• _What to do_
Each record below must come back exactly as written; its pictures must not.

• _Data listing_
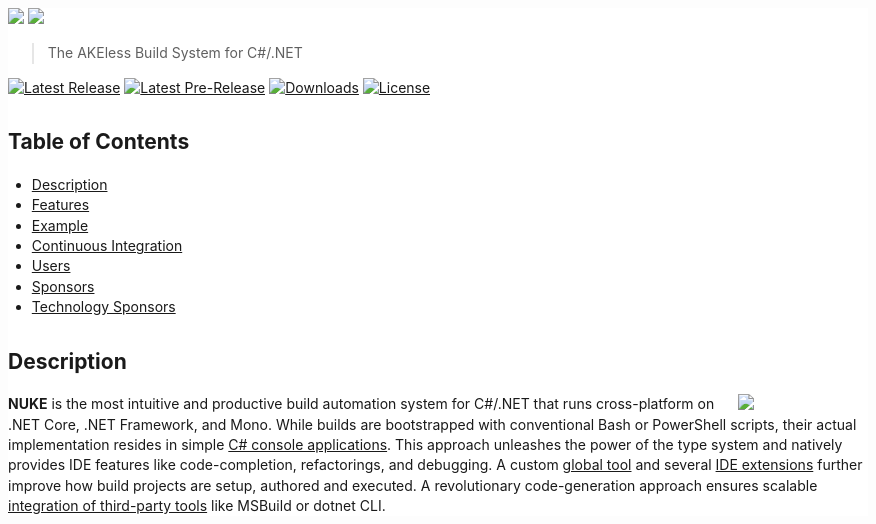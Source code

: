 <img width="400px" src="https://github.com/nuke-build/nuke/raw/develop/images/logo-black.png#gh-light-mode-only" />
<img width="400px" src="https://github.com/nuke-build/nuke/raw/develop/images/logo-white.png#gh-dark-mode-only" />

> The AKEless Build System for C#/.NET

[![Latest Release](https://img.shields.io/nuget/v/nuke.common?logo=nuget&label=release&style=for-the-badge)](https://www.nuget.org/packages/nuke.common)
[![Latest Pre-Release](https://img.shields.io/nuget/vpre/nuke.common?logo=nuget&color=yellow&label=pre-release&style=for-the-badge)](https://www.nuget.org/packages/nuke.common/absoluteLatest)
[![Downloads](https://img.shields.io/nuget/dt/nuke.common.svg?style=for-the-badge&logo=data%3Aimage%2Fpng%3Bbase64%2CiVBORw0KGgoAAAANSUhEUgAAAEAAAABACAYAAACqaXHeAAAAAXNSR0IArs4c6QAAAARnQU1BAACxjwv8YQUAAAAJcEhZcwAAHYcAAB2HAY%2Fl8WUAAAAZdEVYdFNvZnR3YXJlAHBhaW50Lm5ldCA0LjAuMTnU1rJkAAABrUlEQVR4XuXQQW7DMAxE0Rw1R%2BtN3XAjBOpPaptfsgkN8DazIDB8bNu2NCxXguVKsFwJlrJs6KYGS1k2dFODpSwbuqnBUpYN3dRgKcuGbmqwlGVDNzVYyrKhmxosZdnQTQ2WsmzopgZLWTZ0U4OlLBu6qcFSlg3d1GApy4ZuarCUZUM3NVjKsqGbGixl2dBNDZaybOimBktZNnRTg6UsG7qpwVKWDd3UYPnB86VKfl5owx9YflHhCbvHByz%2FcecnHBofsNzhjk84PD5gudOdnnBqfMDygDs84fT4gOVBVz4hNT5gecIVT0iPD1ieNPMJyviAZcKMJ2jjA5ZJI5%2Bgjg9YCkY8QR8fsJSYTxgyPmApMp4wbHzAUpZ5wtDxAcsBzjxh%2BPiA5SBHnjBlfMByoD1PmDY%2BYDnYtydMHR%2BwnICeMH18wHKS9ydcMj5gOVE84bLxAcuVYLkSLDvVQ5saLDvVQ5saLDvVQ5saLDvVQ5saLDvVQ5saLDvVQ5saLDvVQ5saLDvVQ5saLDvVQ5saLDvVQ5saLDvVQ5saLDvVQ5saLFeC5UqwXAmW69gev7WIMc4gs9idAAAAAElFTkSuQmCC)](https://www.nuget.org/packages/Nuke.Common/)
[![License](https://img.shields.io/badge/license-MIT-blue.svg?style=for-the-badge&logo=data%3Aimage%2Fpng%3Bbase64%2CiVBORw0KGgoAAAANSUhEUgAAAEAAAABACAYAAACqaXHeAAAAAXNSR0IArs4c6QAAAARnQU1BAACxjwv8YQUAAAAJcEhZcwAAHYcAAB2HAY%2Fl8WUAAAAZdEVYdFNvZnR3YXJlAHBhaW50Lm5ldCA0LjAuMTCtCgrAAAADB0lEQVR4XtWagXETMRREUwIlUAIlUAodQAl0AJ1AB9BB6AA6gA6MduKbkX%2BevKecNk525jHO3l%2Fp686xlJC70%2Bl0C942vjV%2Bn9FreVQbBc0wWujfRpW8Z78JaIb53hhJ1ygTA80w9PQ36duBMjHQHPCuoQZfutSjeqU1PAJN4E3j2pN7aVKv6pnWcgGawNfGa5N6prVcgGZBn8yvVXZXQbOgPXokXaPMNZwoc41D%2FaHZ8b7hpBrKjnCizIjD%2FaHZ8aPR6%2BeZXqqh7Agnyow43B%2BaZz40qnQ36a6rlsYgnChDLOkPzTN1z%2B9PafU0N3OAcaIMsaQ%2FNBufG1X9JyrtDMr0Y4xwokxlWX%2BPjAYdemhPrWeDvYcPJ8r0LO3v4oszNfivQQuTp2u9qJGKE2V6lvZ38UVj9q3t3oqEE2U2lvfXF4t6qPjTqDUV1fRyhw8nymws768vfOr2NtqOqFY4UUZE%2BusL6VDRX7%2FGzOHDiTIi0t9WMPsUKzNPx4kysf62gmuHir3sPXw4USbWny485ZOc2PsJ7VTro%2F3pwp5DxV7qHq2xa41TrY%2F2J7PfJkaHir3UwwdtU061PtqfTP0CUaYm2v3LxCtoDI2lMWk8p1of7Y8K0jhRJgaaYZwoE0P%2FpFUndZqtP6T4BE2zC5qtP6T4BE2zC5qtPyRN8OvhZUQae3ZBtT7anyb49PA6Ivp5wKnWR%2FvbJkncZXr6wokysf62CXRCWjmJxhqd2JwoE%2BuvTqS37JGJlB39GLzhRJmN5f31gz8XTpSJgWYYJ8rEQDOME2VioBnGiTIx0AzjRJkYaIZxokwMNMM4USYGmmGcKBMDzTBOlImBZhgnysRAM4wTZWKgGcaJMjHQDONEmRhohnGiTAw0wzhRJgaaYZwoEwPNME6UiYFmGCfKxEAzjBNlYqAZxokyMdAMoL%2FO%2BNi4bzjpT1e%2BNFb8V7gFzUXMLHqk%2BM1A8wArFj1S5GagOUly0SMtuxloTnJrUU%2B7QXOSW4t62g2ak9xa1NNu0Jzk1qKednK6%2Bw9roIB8keT%2F3QAAAABJRU5ErkJggg%3D%3D)](LICENSE.md)

## Table of Contents

- [Description](#description)
- [Features](#features)
- [Example](#example)
- [Continuous Integration](#continuous-integration)
- [Users](#users)
- [Sponsors](#sponsors)
- [Technology Sponsors](#technology-sponsors)

## Description

[<img align="right" width="130px" src="https://github.com/nuke-build/nuke/raw/develop/images/icon.png" />](https://nuke.build/)

**NUKE** is the most intuitive and productive build automation system for C#/.NET that runs cross-platform on .NET Core, .NET Framework, and Mono. While builds are bootstrapped with conventional Bash or PowerShell scripts, their actual implementation resides in simple [C# console applications](https://www.nuke.build/docs/authoring-builds/fundamentals.html). This approach unleashes the power of the type system and natively provides IDE features like code-completion, refactorings, and debugging. A custom [global tool](https://www.nuke.build/docs/running-builds/global-tool.html) and several [IDE extensions](https://www.nuke.build/docs/running-builds/from-ides.html) further improve how build projects are setup, authored and executed. A revolutionary code-generation approach ensures scalable [integration of third-party tools](https://www.nuke.build/docs/authoring-builds/cli-tools.html) like MSBuild or dotnet CLI.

• _Response_
Source code

: <img width="400px" src="https://github.com/nuke-build/nuke/raw/develop/images/logo-black.png#gh-light-mode-only" />
<img width="400px" src="https://github.com/nuke-build/nuke/raw/develop/images/logo-white.png#gh-dark-mode-only" />

> The AKEless Build System for C#/.NET

[![Latest Release](https://img.shields.io/nuget/v/nuke.common?logo=nuget&label=release&style=for-the-badge)](https://www.nuget.org/packages/nuke.common)
[![Latest Pre-Release](https://img.shields.io/nuget/vpre/nuke.common?logo=nuget&color=yellow&label=pre-release&style=for-the-badge)](https://www.nuget.org/packages/nuke.common/absoluteLatest)
[![Downloads](https://img.shields.io/nuget/dt/nuke.common.svg?style=for-the-badge&logo=data%3Aimage%2Fpng%3Bbase64%2CiVBORw0KGgoAAAANSUhEUgAAAEAAAABACAYAAACqaXHeAAAAAXNSR0IArs4c6QAAAARnQU1BAACxjwv8YQUAAAAJcEhZcwAAHYcAAB2HAY%2Fl8WUAAAAZdEVYdFNvZnR3YXJlAHBhaW50Lm5ldCA0LjAuMTnU1rJkAAABrUlEQVR4XuXQQW7DMAxE0Rw1R%2BtN3XAjBOpPaptfsgkN8DazIDB8bNu2NCxXguVKsFwJlrJs6KYGS1k2dFODpSwbuqnBUpYN3dRgKcuGbmqwlGVDNzVYyrKhmxosZdnQTQ2WsmzopgZLWTZ0U4OlLBu6qcFSlg3d1GApy4ZuarCUZUM3NVjKsqGbGixl2dBNDZaybOimBktZNnRTg6UsG7qpwVKWDd3UYPnB86VKfl5owx9YflHhCbvHByz%2FcecnHBofsNzhjk84PD5gudOdnnBqfMDygDs84fT4gOVBVz4hNT5gecIVT0iPD1ieNPMJyviAZcKMJ2jjA5ZJI5%2Bgjg9YCkY8QR8fsJSYTxgyPmApMp4wbHzAUpZ5wtDxAcsBzjxh%2BPiA5SBHnjBlfMByoD1PmDY%2BYDnYtydMHR%2BwnICeMH18wHKS9ydcMj5gOVE84bLxAcuVYLkSLDvVQ5saLDvVQ5saLDvVQ5saLDvVQ5saLDvVQ5saLDvVQ5saLDvVQ5saLDvVQ5saLDvVQ5saLDvVQ5saLDvVQ5saLDvVQ5saLFeC5UqwXAmW69gev7WIMc4gs9idAAAAAElFTkSuQmCC)](https://www.nuget.org/packages/Nuke.Common/)
[![License](https://img.shields.io/badge/license-MIT-blue.svg?style=for-the-badge&logo=data%3Aimage%2Fpng%3Bbase64%2CiVBORw0KGgoAAAANSUhEUgAAAEAAAABACAYAAACqaXHeAAAAAXNSR0IArs4c6QAAAARnQU1BAACxjwv8YQUAAAAJcEhZcwAAHYcAAB2HAY%2Fl8WUAAAAZdEVYdFNvZnR3YXJlAHBhaW50Lm5ldCA0LjAuMTCtCgrAAAADB0lEQVR4XtWagXETMRREUwIlUAIlUAodQAl0AJ1AB9BB6AA6gA6MduKbkX%2BevKecNk525jHO3l%2Fp686xlJC70%2Bl0C942vjV%2Bn9FreVQbBc0wWujfRpW8Z78JaIb53hhJ1ygTA80w9PQ36duBMjHQHPCuoQZfutSjeqU1PAJN4E3j2pN7aVKv6pnWcgGawNfGa5N6prVcgGZBn8yvVXZXQbOgPXokXaPMNZwoc41D%2FaHZ8b7hpBrKjnCizIjD%2FaHZ8aPR6%2BeZXqqh7Agnyow43B%2BaZz40qnQ36a6rlsYgnChDLOkPzTN1z%2B9PafU0N3OAcaIMsaQ%2FNBufG1X9JyrtDMr0Y4xwokxlWX%2BPjAYdemhPrWeDvYcPJ8r0LO3v4oszNfivQQuTp2u9qJGKE2V6lvZ38UVj9q3t3oqEE2U2lvfXF4t6qPjTqDUV1fRyhw8nymws768vfOr2NtqOqFY4UUZE%2BusL6VDRX7%2FGzOHDiTIi0t9WMPsUKzNPx4kysf62gmuHir3sPXw4USbWny485ZOc2PsJ7VTro%2F3pwp5DxV7qHq2xa41TrY%2F2J7PfJkaHir3UwwdtU061PtqfTP0CUaYm2v3LxCtoDI2lMWk8p1of7Y8K0jhRJgaaYZwoE0P%2FpFUndZqtP6T4BE2zC5qtP6T4BE2zC5qtPyRN8OvhZUQae3ZBtT7anyb49PA6Ivp5wKnWR%2FvbJkncZXr6wokysf62CXRCWjmJxhqd2JwoE%2BuvTqS37JGJlB39GLzhRJmN5f31gz8XTpSJgWYYJ8rEQDOME2VioBnGiTIx0AzjRJkYaIZxokwMNMM4USYGmmGcKBMDzTBOlImBZhgnysRAM4wTZWKgGcaJMjHQDONEmRhohnGiTAw0wzhRJgaaYZwoEwPNME6UiYFmGCfKxEAzjBNlYqAZxokyMdAMoL%2FO%2BNi4bzjpT1e%2BNFb8V7gFzUXMLHqk%2BM1A8wArFj1S5GagOUly0SMtuxloTnJrUU%2B7QXOSW4t62g2ak9xa1NNu0Jzk1qKednK6%2Bw9roIB8keT%2F3QAAAABJRU5ErkJggg%3D%3D)](LICENSE.md)

## Table of Contents

- [Description](#description)
- [Features](#features)
- [Example](#example)
- [Continuous Integration](#continuous-integration)
- [Users](#users)
- [Sponsors](#sponsors)
- [Technology Sponsors](#technology-sponsors)

## Description

[<img align="right" width="130px" src="https://github.com/nuke-build/nuke/raw/develop/images/icon.png" />](https://nuke.build/)

**NUKE** is the most intuitive and productive build automation system for C#/.NET that runs cross-platform on .NET Core, .NET Framework, and Mono. While builds are bootstrapped with conventional Bash or PowerShell scripts, their actual implementation resides in simple [C# console applications](https://www.nuke.build/docs/authoring-builds/fundamentals.html). This approach unleashes the power of the type system and natively provides IDE features like code-completion, refactorings, and debugging. A custom [global tool](https://www.nuke.build/docs/running-builds/global-tool.html) and several [IDE extensions](https://www.nuke.build/docs/running-builds/from-ides.html) further improve how build projects are setup, authored and executed. A revolutionary code-generation approach ensures scalable [integration of third-party tools](https://www.nuke.build/docs/authoring-builds/cli-tools.html) like MSBuild or dotnet CLI.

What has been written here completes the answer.